Le principe- Jérôme Ferrari
"Ils ne doutent jamais de leur propre importance".
Werner Heisenberg, physicien, prix Nobel 1932, est l'un des fondateurs de la mécanique quantique, et plus précisément du principe d'incertitude ou d'indétermination. (pour en savoir plus sur cet obscur et vaste sujet que je serais bien en peine de développer, cliquez ici).
Dans ce court roman, un jeune étudiant en philosophie (probable avatar de l'auteur), médite autour de ce personnage génial et ambigu que fut Heisenberg, à qui il doit "la plus cuisante humiliation de sa vie" après un examen oral particulièrement raté. Cette évocation de 161 pages, adressée au physicien lui-même, (en parallèle avec la vie du narrateur en 1995) a bien failli me laisser au bord de la route.
Je dis bien "failli".
Encore une fois, ma lecture se déroule en plusieurs phases : dès les premières lignes, je suis totalement séduite par l'écriture. Je découvre un auteur qui écrit comme il respire, et ça, c'est pas tous les jours. Je me dis que je tiens à coup sûr un chef-d'oeuvre... Puis ça se complique, devient abscons, irritant, je lis et relis les paragraphes sans comprendre. Je regarde sur Internet, l'histoire de la vitesse etc. Mouais. Mon mari tente de m'expliquer le principe avec ses mots à lui. En général, ça marche bien, quand il m'explique les choses. Mais bon, là, c'est pas super clair quand même. Mon Poupouce m'appelle. Je laisse tomber pour un moment. J'y reviens dix minutes plus tard. Je reprends ma lecture.
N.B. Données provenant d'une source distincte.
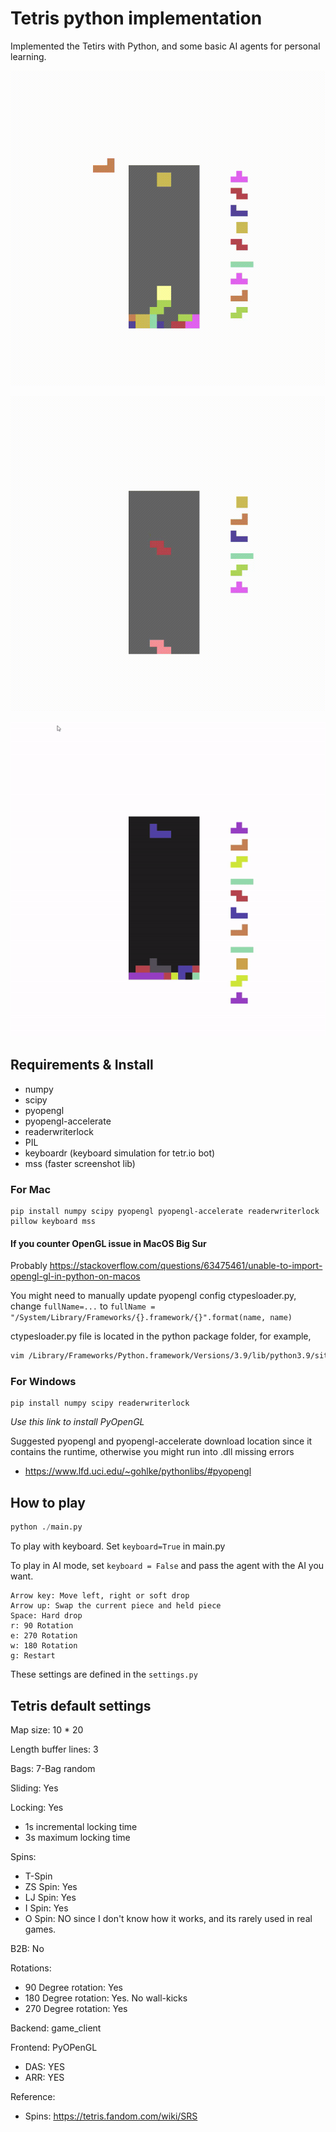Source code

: # Tetris python implementation 

Implemented the Tetirs with Python, and some basic AI agents for personal learning.

![demo1.gif](https://github.com/wenlianglaw/Tetris-in-Python/blob/master/gifs/demo1_pc_setup.gif)

![demo2.gif](https://github.com/wenlianglaw/Tetris-in-Python/blob/master/gifs/demo2_normal_play.gif)

![demo3.gif](https://github.com/wenlianglaw/Tetris-in-Python/blob/master/gifs/near_perfect_bot.gif)

## Requirements & Install

- numpy
- scipy
- pyopengl
- pyopengl-accelerate
- readerwriterlock
- PIL
- keyboardr (keyboard simulation for tetr.io bot)
- mss (faster screenshot lib)

### For Mac
```
pip install numpy scipy pyopengl pyopengl-accelerate readerwriterlock pillow keyboard mss
```

#### If you counter OpenGL issue in MacOS Big Sur

Probably https://stackoverflow.com/questions/63475461/unable-to-import-opengl-gl-in-python-on-macos

You might need to manually update pyopengl config ctypesloader.py, change
`fullName=...`
to
`fullName = "/System/Library/Frameworks/{}.framework/{}".format(name, name)`

ctypesloader.py file is located in the python package folder, for example,
```bash
vim /Library/Frameworks/Python.framework/Versions/3.9/lib/python3.9/site-packages/OpenGL/platform/ctypesloader.py
```

### For Windows

```
pip install numpy scipy readerwriterlock
```

*Use this link to install PyOpenGL*

Suggested pyopengl and pyopengl-accelerate download location since it contains the runtime, otherwise you might run into .dll missing errors
- https://www.lfd.uci.edu/~gohlke/pythonlibs/#pyopengl

## How to play
```py
python ./main.py
```

To play with keyboard.  Set `keyboard=True` in main.py

To play in AI mode, set `keyboard = False` and pass the agent with
the AI you want.

```
Arrow key: Move left, right or soft drop
Arrow up: Swap the current piece and held piece
Space: Hard drop
r: 90 Rotation
e: 270 Rotation
w: 180 Rotation
g: Restart
```

These settings are defined in the `settings.py`

## Tetris default settings

Map size: 10 * 20

Length buffer lines: 3

Bags: 7-Bag random

Sliding: Yes

Locking: Yes
- 1s incremental locking time
- 3s maximum locking time

Spins:
-  T-Spin
-  ZS Spin: Yes
-  LJ Spin: Yes
-  I Spin: Yes
-  O Spin: NO since I don't know how it works,
     and its rarely used in real games.

B2B: No

Rotations:
- 90 Degree rotation: Yes
- 180 Degree rotation: Yes. No wall-kicks
- 270 Degree rotation: Yes

Backend: game_client

Frontend: PyOPenGL
-  DAS: YES
-  ARR: YES


Reference:

  - Spins: https://tetris.fandom.com/wiki/SRS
Je suis à nouveau interrompue. (ou je m'interromps moi-même, quand j'ai du mal avec quelque chose, tous les prétextes sont bons pour lâcher) Je reviens...
Et là je dis non. Cette lecture, tu l'attends depuis longtemps, alors ne va pas te la gâcher.
Tu vas tout reprendre depuis le début. Le principe d'incertitude, tu ne le comprends pas, mais on s'en fout, ce n'est pas le plus important (Même François Busnel, à la Grande Librairie, avait l'air dépassé...). Et puis, tiens, tu vas lire à haute voix, (enfin à mi-voix) pour voir ce que ça donne. Je m'enferme dans la cuisine. Et je lis.
Soudain, c'est magique. Un truc se passe... le fameux "décroché dans la poitrine" dont on parle si bien, ici :)
Captivant, poétique, tragique.
Au delà de l'exploit qui consiste à rendre passionnant un sujet aussi effrayant, il est quand même pas mal question de physique quantique (eh oui, âmes sensibles il serait pourtant bien dommage de passer votre chemin), d'atomes, d'électrons, de la guerre, d'un monde en déliquescence, du mal absolu, de la nécessité de faire des choix qui seront lourds de conséquences (rester, partir, cautionner, résister...) il est aussi question de la beauté, de la beauté qui demeure encore et toujours, malgré l'horreur.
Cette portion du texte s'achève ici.